Cloud policy, big data and the long tail of science
Microsoft has been closely involved in the incubation and activity of SIENA and its preceding projects. As the EC funded Venus-C project and our other cloud research engagement collaborations around the world approach the end of their second year, we have taken stock of the lessons we have learned and we chose to share our most interesting findings with the Cloudscape community.
Cloud Computing and the rise of the data tsunami are creating a revolution in scientific research. The explosion of data is transforming every field of inquiry. Biologists, astronomers, anthropologists, sociologists, political scientists, geologists are all now data scientists. They are recognizing that access to data on a huge scale and cloud-based statistical and machine learning tools enables them to make discoveries they could not have made before. The vast majority of these scientists have never had access to supercomputer networks and they relied mostly on desktop resources. In terms of the distribution of resources and the numbers of researchers and their productivity they are the ‘long tail of science’: they number in the thousands for each traditional supercomputer user. They are also the researchers that will create and inspire the innovations for startup companies that will leverage the economies of the cloud to build the businesses we need to drive the economy.

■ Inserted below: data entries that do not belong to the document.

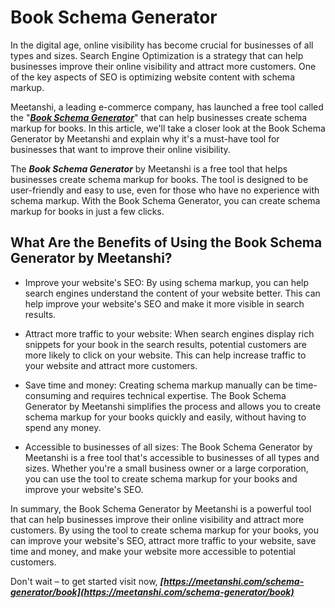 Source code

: # Book Schema Generator
In the digital age, online visibility has become crucial for businesses of all types and sizes. Search Engine Optimization is a strategy that can help businesses improve their online visibility and attract more customers. One of the key aspects of SEO is optimizing website content with schema markup. 


Meetanshi, a leading e-commerce company, has launched a free tool called the "***[Book Schema Generator](https://meetanshi.com/schema-generator/book)***" that can help businesses create schema markup for books. In this article, we'll take a closer look at the Book Schema Generator by Meetanshi and explain why it's a must-have tool for businesses that want to improve their online visibility.

The ***Book Schema Generator*** by Meetanshi is a free tool that helps businesses create schema markup for books. The tool is designed to be user-friendly and easy to use, even for those who have no experience with schema markup. With the Book Schema Generator, you can create schema markup for books in just a few clicks.

## What Are the Benefits of Using the Book Schema Generator by Meetanshi?

* Improve your website's SEO: By using schema markup, you can help search engines understand the content of your website better. This can help improve your website's SEO and make it more visible in search results.

* Attract more traffic to your website: When search engines display rich snippets for your book in the search results, potential customers are more likely to click on your website. This can help increase traffic to your website and attract more customers.

* Save time and money: Creating schema markup manually can be time-consuming and requires technical expertise. The Book Schema Generator by Meetanshi simplifies the process and allows you to create schema markup for your books quickly and easily, without having to spend any money.

* Accessible to businesses of all sizes: The Book Schema Generator by Meetanshi is a free tool that's accessible to businesses of all types and sizes. Whether you're a small business owner or a large corporation, you can use the tool to create schema markup for your books and improve your website's SEO.

In summary, the Book Schema Generator by Meetanshi is a powerful tool that can help businesses improve their online visibility and attract more customers. By using the tool to create schema markup for your books, you can improve your website's SEO, attract more traffic to your website, save time and money, and make your website more accessible to potential customers.

Don't wait – to get started visit now, ***[https://meetanshi.com/schema-generator/book](https://meetanshi.com/schema-generator/book)***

The cloud has the potential to democratize science by providing powerful computing and data analysis to any researcher. But there are substantial challenges ahead that must be addressed before this revolution can be fully realized. Most of these challenges are not as much technical as they are policy related. The key policy issues we have identified are:
- The capital expenditure (CAPEX) funding model for research infrastructure. Funding agencies often have policies that require computing to be a physical acquisition that generates a fixed capital expense. Cloud computing services are consumed as needed and don’t fit well into science grant budgets and when they do, they are taxed with overhead charges that make them extremely expensive.
- In many countries there are now requirements that all data produced by government funded research be made available to all interested researchers in a permanent and sustainable fashion. Like all Open Data efforts, this is desirable, but how can we find financially sustainable ways to make this possible? Are there ways to provide value-added analytical and search services that make using data easier?
- Data sovereignty is an important topic and it is important that we have globally harmonized data protection policies, but not all data is created equal. Scientific data has value that is global in importance and it must be able to flow across national boundaries without constraint.
The cloud is increasingly becoming the point at which all of world’s digital instrument data, economic and social data streams converge. Once in the cloud this data can be mined to help us avert famine and track the sources of contagion. Data analytics on these mashed-up data sources can optimize our use of carbon and make our global economies more efficient. But we must find ways to keep this capability from being used against people. We have work to do. Can our scientific research establish ways in which our data can be better protected and put under our control?
Of course there are other, more technical challenges to making the cloud productive for scientific use. Chief among these are the fact that the cloud requires a new generation of data exploration tools that can be used by researchers as easily as they use a desktop spreadsheet program. However, once that has been mastered many new and creative approaches to scientific discovery are possible.